# Saved data entries

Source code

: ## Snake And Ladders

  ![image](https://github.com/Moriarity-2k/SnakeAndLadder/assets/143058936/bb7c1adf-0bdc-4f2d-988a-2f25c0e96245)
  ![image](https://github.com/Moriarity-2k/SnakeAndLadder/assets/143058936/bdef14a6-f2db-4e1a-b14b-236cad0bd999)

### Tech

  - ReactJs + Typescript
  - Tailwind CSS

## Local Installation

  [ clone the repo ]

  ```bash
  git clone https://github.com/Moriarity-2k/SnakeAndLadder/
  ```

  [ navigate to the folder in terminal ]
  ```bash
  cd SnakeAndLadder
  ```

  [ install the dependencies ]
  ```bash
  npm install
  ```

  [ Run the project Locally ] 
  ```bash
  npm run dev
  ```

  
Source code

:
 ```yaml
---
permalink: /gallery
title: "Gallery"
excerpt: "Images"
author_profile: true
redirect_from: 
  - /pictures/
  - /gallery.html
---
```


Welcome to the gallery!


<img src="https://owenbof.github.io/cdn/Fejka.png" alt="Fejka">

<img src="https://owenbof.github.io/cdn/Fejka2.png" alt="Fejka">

* * *

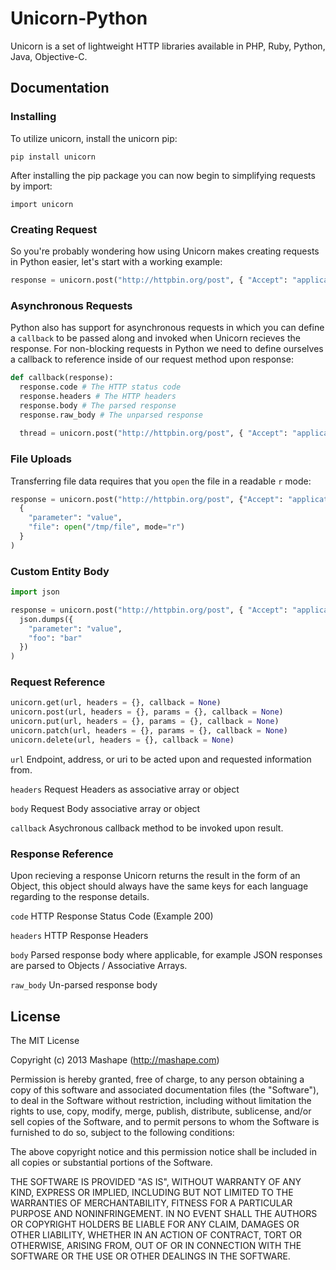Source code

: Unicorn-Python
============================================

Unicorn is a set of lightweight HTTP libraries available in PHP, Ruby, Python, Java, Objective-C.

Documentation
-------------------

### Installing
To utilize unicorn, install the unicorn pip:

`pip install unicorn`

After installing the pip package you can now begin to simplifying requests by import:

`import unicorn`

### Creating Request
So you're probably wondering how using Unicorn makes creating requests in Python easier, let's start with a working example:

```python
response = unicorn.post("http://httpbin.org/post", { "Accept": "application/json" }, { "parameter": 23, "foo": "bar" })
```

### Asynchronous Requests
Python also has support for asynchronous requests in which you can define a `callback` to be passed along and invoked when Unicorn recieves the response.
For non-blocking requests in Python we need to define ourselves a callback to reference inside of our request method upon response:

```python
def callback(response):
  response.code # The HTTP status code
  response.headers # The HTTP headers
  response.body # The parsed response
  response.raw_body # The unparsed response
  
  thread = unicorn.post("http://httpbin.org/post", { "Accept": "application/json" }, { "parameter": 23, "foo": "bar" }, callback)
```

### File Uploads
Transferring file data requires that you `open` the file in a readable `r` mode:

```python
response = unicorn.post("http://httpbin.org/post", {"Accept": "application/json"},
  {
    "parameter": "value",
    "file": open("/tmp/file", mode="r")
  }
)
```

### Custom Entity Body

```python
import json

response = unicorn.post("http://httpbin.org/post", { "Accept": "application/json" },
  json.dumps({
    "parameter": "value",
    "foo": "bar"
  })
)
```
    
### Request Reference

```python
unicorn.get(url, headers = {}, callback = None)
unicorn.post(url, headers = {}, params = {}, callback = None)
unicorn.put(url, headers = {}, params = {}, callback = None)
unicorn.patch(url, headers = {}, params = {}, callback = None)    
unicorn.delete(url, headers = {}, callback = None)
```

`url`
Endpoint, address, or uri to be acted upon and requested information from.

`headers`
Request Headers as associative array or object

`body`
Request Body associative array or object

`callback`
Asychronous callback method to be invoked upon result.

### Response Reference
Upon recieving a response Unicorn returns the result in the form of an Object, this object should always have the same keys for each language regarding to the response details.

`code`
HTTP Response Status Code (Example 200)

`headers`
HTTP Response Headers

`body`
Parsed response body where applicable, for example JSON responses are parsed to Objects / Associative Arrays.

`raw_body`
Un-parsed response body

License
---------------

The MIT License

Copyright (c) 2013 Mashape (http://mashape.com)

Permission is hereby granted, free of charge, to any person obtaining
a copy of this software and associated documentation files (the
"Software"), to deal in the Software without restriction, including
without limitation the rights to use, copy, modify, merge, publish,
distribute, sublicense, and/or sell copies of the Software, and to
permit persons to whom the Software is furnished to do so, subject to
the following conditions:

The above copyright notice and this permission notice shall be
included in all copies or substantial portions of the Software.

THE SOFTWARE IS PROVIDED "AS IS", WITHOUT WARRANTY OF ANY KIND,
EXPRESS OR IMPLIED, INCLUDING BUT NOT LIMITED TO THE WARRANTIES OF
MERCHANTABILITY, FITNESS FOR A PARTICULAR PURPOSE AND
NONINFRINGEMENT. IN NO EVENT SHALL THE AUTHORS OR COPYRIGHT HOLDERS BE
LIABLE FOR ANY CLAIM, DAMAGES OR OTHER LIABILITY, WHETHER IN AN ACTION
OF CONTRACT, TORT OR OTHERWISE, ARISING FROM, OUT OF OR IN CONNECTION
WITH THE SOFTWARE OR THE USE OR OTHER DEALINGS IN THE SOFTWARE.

* * *

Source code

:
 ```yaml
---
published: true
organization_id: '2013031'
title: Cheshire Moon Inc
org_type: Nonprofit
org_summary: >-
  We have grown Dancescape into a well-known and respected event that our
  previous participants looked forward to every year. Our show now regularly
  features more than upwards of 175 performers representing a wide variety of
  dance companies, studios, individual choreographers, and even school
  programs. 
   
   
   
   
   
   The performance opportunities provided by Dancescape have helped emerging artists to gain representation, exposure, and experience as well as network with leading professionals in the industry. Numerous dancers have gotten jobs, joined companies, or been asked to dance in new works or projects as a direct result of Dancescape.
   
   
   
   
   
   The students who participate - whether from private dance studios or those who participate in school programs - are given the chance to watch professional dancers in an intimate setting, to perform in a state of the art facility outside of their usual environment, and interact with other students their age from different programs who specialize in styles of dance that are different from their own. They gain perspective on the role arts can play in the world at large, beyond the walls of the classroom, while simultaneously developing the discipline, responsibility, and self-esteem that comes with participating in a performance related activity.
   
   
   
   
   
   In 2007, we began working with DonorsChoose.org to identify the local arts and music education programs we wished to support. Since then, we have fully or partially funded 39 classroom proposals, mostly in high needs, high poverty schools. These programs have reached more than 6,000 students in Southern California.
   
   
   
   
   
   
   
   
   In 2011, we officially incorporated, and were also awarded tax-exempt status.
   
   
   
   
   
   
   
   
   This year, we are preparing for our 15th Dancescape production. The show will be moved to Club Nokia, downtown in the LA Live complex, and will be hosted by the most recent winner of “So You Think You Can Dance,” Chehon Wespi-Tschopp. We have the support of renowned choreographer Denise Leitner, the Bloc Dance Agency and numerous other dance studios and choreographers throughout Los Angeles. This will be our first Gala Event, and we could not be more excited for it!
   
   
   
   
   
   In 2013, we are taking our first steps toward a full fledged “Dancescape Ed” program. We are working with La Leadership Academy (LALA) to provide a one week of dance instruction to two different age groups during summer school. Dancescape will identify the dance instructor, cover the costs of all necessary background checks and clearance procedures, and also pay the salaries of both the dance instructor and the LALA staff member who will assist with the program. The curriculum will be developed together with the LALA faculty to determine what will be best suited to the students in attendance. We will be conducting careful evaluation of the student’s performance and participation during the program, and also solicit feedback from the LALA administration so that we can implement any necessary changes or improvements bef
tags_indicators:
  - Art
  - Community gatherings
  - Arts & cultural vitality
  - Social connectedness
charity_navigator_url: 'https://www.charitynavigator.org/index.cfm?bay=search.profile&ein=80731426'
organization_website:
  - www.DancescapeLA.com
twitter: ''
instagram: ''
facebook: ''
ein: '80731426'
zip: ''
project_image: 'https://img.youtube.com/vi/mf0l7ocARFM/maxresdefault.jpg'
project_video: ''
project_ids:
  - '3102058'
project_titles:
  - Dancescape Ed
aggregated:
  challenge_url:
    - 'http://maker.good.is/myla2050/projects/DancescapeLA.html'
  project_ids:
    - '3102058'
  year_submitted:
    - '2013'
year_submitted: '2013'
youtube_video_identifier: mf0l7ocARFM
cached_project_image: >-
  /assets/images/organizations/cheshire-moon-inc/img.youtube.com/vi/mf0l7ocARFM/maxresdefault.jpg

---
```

# PROBLEM TO WORK ON
Across the records above, show each line containing the word "https".

# WRITTEN SOLUTION
  ![image](https://github.com/Moriarity-2k/SnakeAndLadder/assets/143058936/bb7c1adf-0bdc-4f2d-988a-2f25c0e96245)
  ![image](https://github.com/Moriarity-2k/SnakeAndLadder/assets/143058936/bdef14a6-f2db-4e1a-b14b-236cad0bd999)
  git clone https://github.com/Moriarity-2k/SnakeAndLadder/
<img src="https://owenbof.github.io/cdn/Fejka.png" alt="Fejka">
<img src="https://owenbof.github.io/cdn/Fejka2.png" alt="Fejka">
charity_navigator_url: 'https://www.charitynavigator.org/index.cfm?bay=search.profile&ein=80731426'
project_image: 'https://img.youtube.com/vi/mf0l7ocARFM/maxresdefault.jpg'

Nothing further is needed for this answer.